> [Data records]

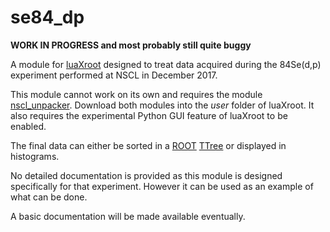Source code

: # se84_dp

**WORK IN PROGRESS and most probably still quite buggy**

A module for [luaXroot](https://github.com/zupalex/luaXroot) designed to treat data acquired during the 84Se(d,p) experiment performed at NSCL in December 2017.

This module cannot work on its own and requires the module [nscl_unpacker](https://github.com/zupalex/nscl_unpacker). Download both modules into the *user* folder of luaXroot. It also requires the experimental Python GUI feature of luaXroot to be enabled.

The final data can either be sorted in a [ROOT](https://root.cern.ch/) [TTree](https://root.cern.ch/doc/master/classTTree.html) or displayed in histograms.

No detailed documentation is provided as this module is designed specifically for that experiment. However it can be used as an example of what can be done.

A basic documentation will be made available eventually.
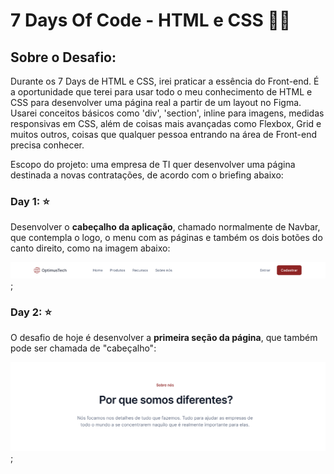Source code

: # 7 Days Of Code - HTML e CSS :woman_technologist:

## Sobre o Desafio:

Durante os 7 Days de HTML e CSS, irei praticar a essência do Front-end. É a oportunidade que terei para usar todo o meu conhecimento de HTML e CSS para desenvolver uma página real a partir de um layout no Figma. Usarei conceitos básicos como 'div', 'section', inline para imagens, medidas responsivas em CSS, além de coisas mais avançadas como Flexbox, Grid e muitos outros, coisas que qualquer pessoa entrando na área de Front-end precisa conhecer.


Escopo do projeto: uma empresa de TI quer desenvolver uma página destinada a novas contratações, de acordo com o briefing abaixo:

### Day 1: :star:

Desenvolver o **cabeçalho da aplicação**, chamado normalmente de Navbar, que contempla o logo, o menu com as páginas e também os dois botões do canto direito, como na imagem abaixo:

![img](/01.HTMLeCSS/img/navBar.png);


### Day 2: :star:

O desafio de hoje é desenvolver a **primeira seção da página**, que também pode ser chamada de "cabeçalho":

![img](/01.HTMLeCSS/img/cabecalho.png);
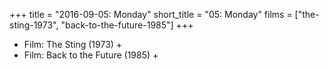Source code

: +++
title = "2016-09-05: Monday"
short_title = "05: Monday"
films = ["the-sting-1973", "back-to-the-future-1985"]
+++


* Film: The Sting (1973) +
* Film: Back to the Future (1985) +
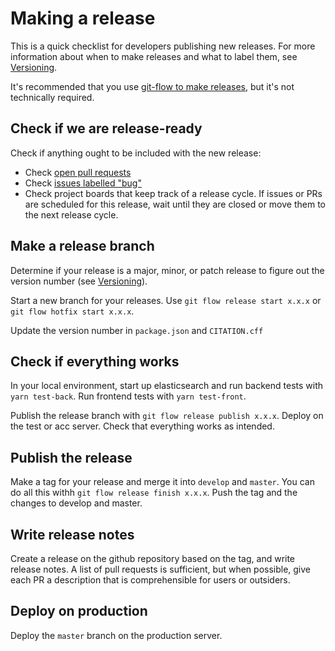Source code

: # Making a release

This is a quick checklist for developers publishing new releases. For more information about when to make releases and what to label them, see [Versioning](./Versioning.md).

It's recommended that you use [git-flow to make releases](https://danielkummer.github.io/git-flow-cheatsheet/#release), but it's not technically required.

## Check if we are release-ready

Check if anything ought to be included with the new release:

- Check [open pull requests](https://github.com/UUDigitalHumanitieslab/I-analyzer/pulls)
- Check [issues labelled "bug"](https://github.com/UUDigitalHumanitieslab/I-analyzer/issues?q=is%3Aissue+is%3Aopen+label%3Abug)
- Check project boards that keep track of a release cycle. If issues or PRs are scheduled for this release, wait until they are closed or move them to the next release cycle.

## Make a release branch

Determine if your release is a major, minor, or patch release to figure out the version number (see [Versioning](./Versioning.md)).

Start a new branch for your releases. Use `git flow release start x.x.x` or `git flow hotfix start x.x.x`.

Update the version number in `package.json` and `CITATION.cff`

## Check if everything works

In your local environment, start up elasticsearch and run backend tests with `yarn test-back`. Run frontend tests with `yarn test-front`.

Publish the release branch with `git flow release publish x.x.x`. Deploy on the test or acc server. Check that everything works as intended.

## Publish the release

Make a tag for your release and merge it into `develop` and `master`. You can do all this withh `git flow release finish x.x.x`. Push the tag and the changes to develop and master.

## Write release notes

Create a release on the github repository based on the tag, and write release notes. A list of pull requests is sufficient, but when possible, give each PR a description that is comprehensible for users or outsiders.

## Deploy on production

Deploy the `master` branch on the production server.
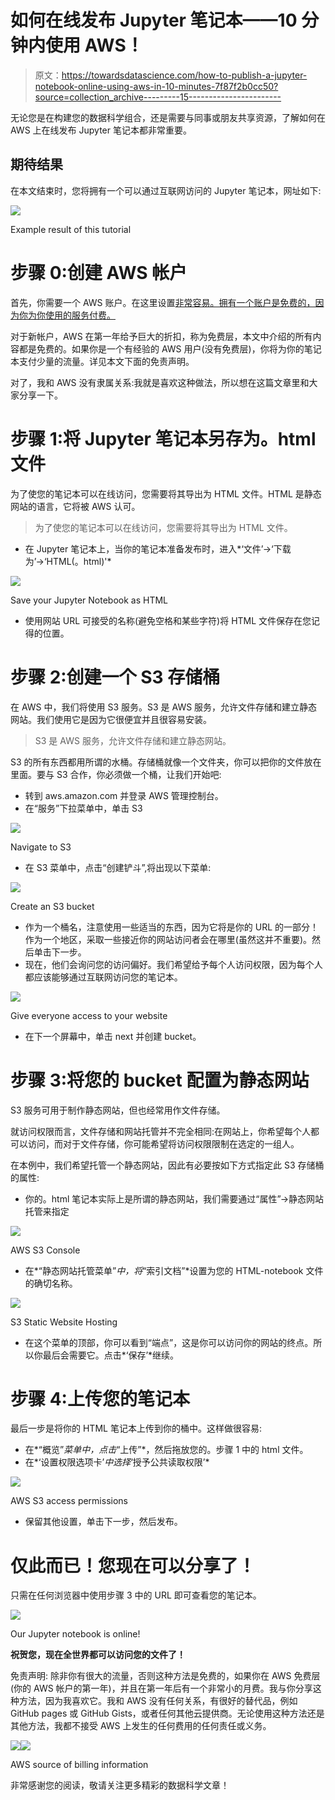 # 如何在线发布 Jupyter 笔记本——10 分钟内使用 AWS！

> 原文：<https://towardsdatascience.com/how-to-publish-a-jupyter-notebook-online-using-aws-in-10-minutes-7f87f2b0cc50?source=collection_archive---------15----------------------->

无论您是在构建您的数据科学组合，还是需要与同事或朋友共享资源，了解如何在 AWS 上在线发布 Jupyter 笔记本都非常重要。

## 期待结果

在本文结束时，您将拥有一个可以通过互联网访问的 Jupyter 笔记本，网址如下:

![](img/4d4cc8c54506cbf67906da3e3002594a.png)

Example result of this tutorial

# 步骤 0:创建 AWS 帐户

首先，你需要一个 AWS 账户。在这里设置[非常容易。拥有一个账户是免费的，因为你为你使用的服务付费。](https://aws.amazon.com/)

对于新帐户，AWS 在第一年给予巨大的折扣，称为免费层，本文中介绍的所有内容都是免费的。如果你是一个有经验的 AWS 用户(没有免费层)，你将为你的笔记本支付少量的流量。详见本文下面的免责声明。

对了，我和 AWS 没有隶属关系:我就是喜欢这种做法，所以想在这篇文章里和大家分享一下。

# 步骤 1:将 Jupyter 笔记本另存为。html 文件

为了使您的笔记本可以在线访问，您需要将其导出为 HTML 文件。HTML 是静态网站的语言，它将被 AWS 认可。

> 为了使您的笔记本可以在线访问，您需要将其导出为 HTML 文件。

*   在 Jupyter 笔记本上，当你的笔记本准备发布时，进入*‘文件’→‘下载为’→‘HTML(。html)'*

![](img/c56681004329b6a0b7202d9711fffcb9.png)

Save your Jupyter Notebook as HTML

*   使用网站 URL 可接受的名称(避免空格和某些字符)将 HTML 文件保存在您记得的位置。

# 步骤 2:创建一个 S3 存储桶

在 AWS 中，我们将使用 S3 服务。S3 是 AWS 服务，允许文件存储和建立静态网站。我们使用它是因为它很便宜并且很容易安装。

> S3 是 AWS 服务，允许文件存储和建立静态网站。

S3 的所有东西都用所谓的水桶。存储桶就像一个文件夹，你可以把你的文件放在里面。要与 S3 合作，你必须做一个桶，让我们开始吧:

*   转到 aws.amazon.com 并登录 AWS 管理控制台。
*   在“服务”下拉菜单中，单击 S3

![](img/19d54f655af64ff501282db1be71d340.png)

Navigate to S3

*   在 S3 菜单中，点击“创建铲斗”,将出现以下菜单:

![](img/697fd79343b123c0de8c48143ac30b87.png)

Create an S3 bucket

*   作为一个桶名，注意使用一些适当的东西，因为它将是你的 URL 的一部分！作为一个地区，采取一些接近你的网站访问者会在哪里(虽然这并不重要)。然后单击下一步。
*   现在，他们会询问您的访问偏好。我们希望给予每个人访问权限，因为每个人都应该能够通过互联网访问您的笔记本。

![](img/159f0639d176787ae869a5bb4a1a9f88.png)

Give everyone access to your website

*   在下一个屏幕中，单击 next 并创建 bucket。

# 步骤 3:将您的 bucket 配置为静态网站

S3 服务可用于制作静态网站，但也经常用作文件存储。

就访问权限而言，文件存储和网站托管并不完全相同:在网站上，你希望每个人都可以访问，而对于文件存储，你可能希望将访问权限限制在选定的一组人。

在本例中，我们希望托管一个静态网站，因此有必要按如下方式指定此 S3 存储桶的属性:

*   你的。html 笔记本实际上是所谓的静态网站，我们需要通过“属性”→静态网站托管来指定

![](img/a13261de870b7cb51f9364b22ccb7142.png)

AWS S3 Console

*   在*“静态网站托管菜单”*中，将*“索引文档”*设置为您的 HTML-notebook 文件的确切名称。

![](img/0af3caeee67ccd514fa08a1051568b5e.png)

S3 Static Website Hosting

*   在这个菜单的顶部，你可以看到“端点”，这是你可以访问你的网站的终点。所以你最后会需要它。点击*‘保存’*继续。

# 步骤 4:上传您的笔记本

最后一步是将你的 HTML 笔记本上传到你的桶中。这样做很容易:

*   在*“概览”*菜单中，点击*“上传”*，然后拖放您的。步骤 1 中的 html 文件。
*   在*‘设置权限选项卡’*中选择*‘授予公共读取权限’*

![](img/eb9312a5dd38c870ccf8f656550be682.png)

AWS S3 access permissions

*   保留其他设置，单击下一步，然后发布。

# 仅此而已！您现在可以分享了！

只需在任何浏览器中使用步骤 3 中的 URL 即可查看您的笔记本。

![](img/4d4cc8c54506cbf67906da3e3002594a.png)

Our Jupyter notebook is online!

**祝贺您，现在全世界都可以访问您的文件了！**

免责声明:
除非你有很大的流量，否则这种方法是免费的，如果你在 AWS 免费层(你的 AWS 帐户的第一年)，并且在第一年后有一个非常小的月费。我与你分享这种方法，因为我喜欢它。我和 AWS 没有任何关系，有很好的替代品，例如 GitHub pages 或 GitHub Gists，或者任何其他云提供商。无论使用这种方法还是其他方法，我都不接受 AWS 上发生的任何费用的任何责任或义务。

![](img/ca6bf0d827ee5ce7663d4ef013c9ce30.png)![](img/1a9640b95e78ad3e147268c27449690b.png)

AWS source of billing information

非常感谢您的阅读，敬请关注更多精彩的数据科学文章！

> [Task to complete]
All that should be returned is the run of lines from the start of the entries above to the line bearing "A module for", each exact, with pictures omitted.

> [Task solution]
Source code

: # se84_dp

**WORK IN PROGRESS and most probably still quite buggy**

A module for [luaXroot](https://github.com/zupalex/luaXroot) designed to treat data acquired during the 84Se(d,p) experiment performed at NSCL in December 2017.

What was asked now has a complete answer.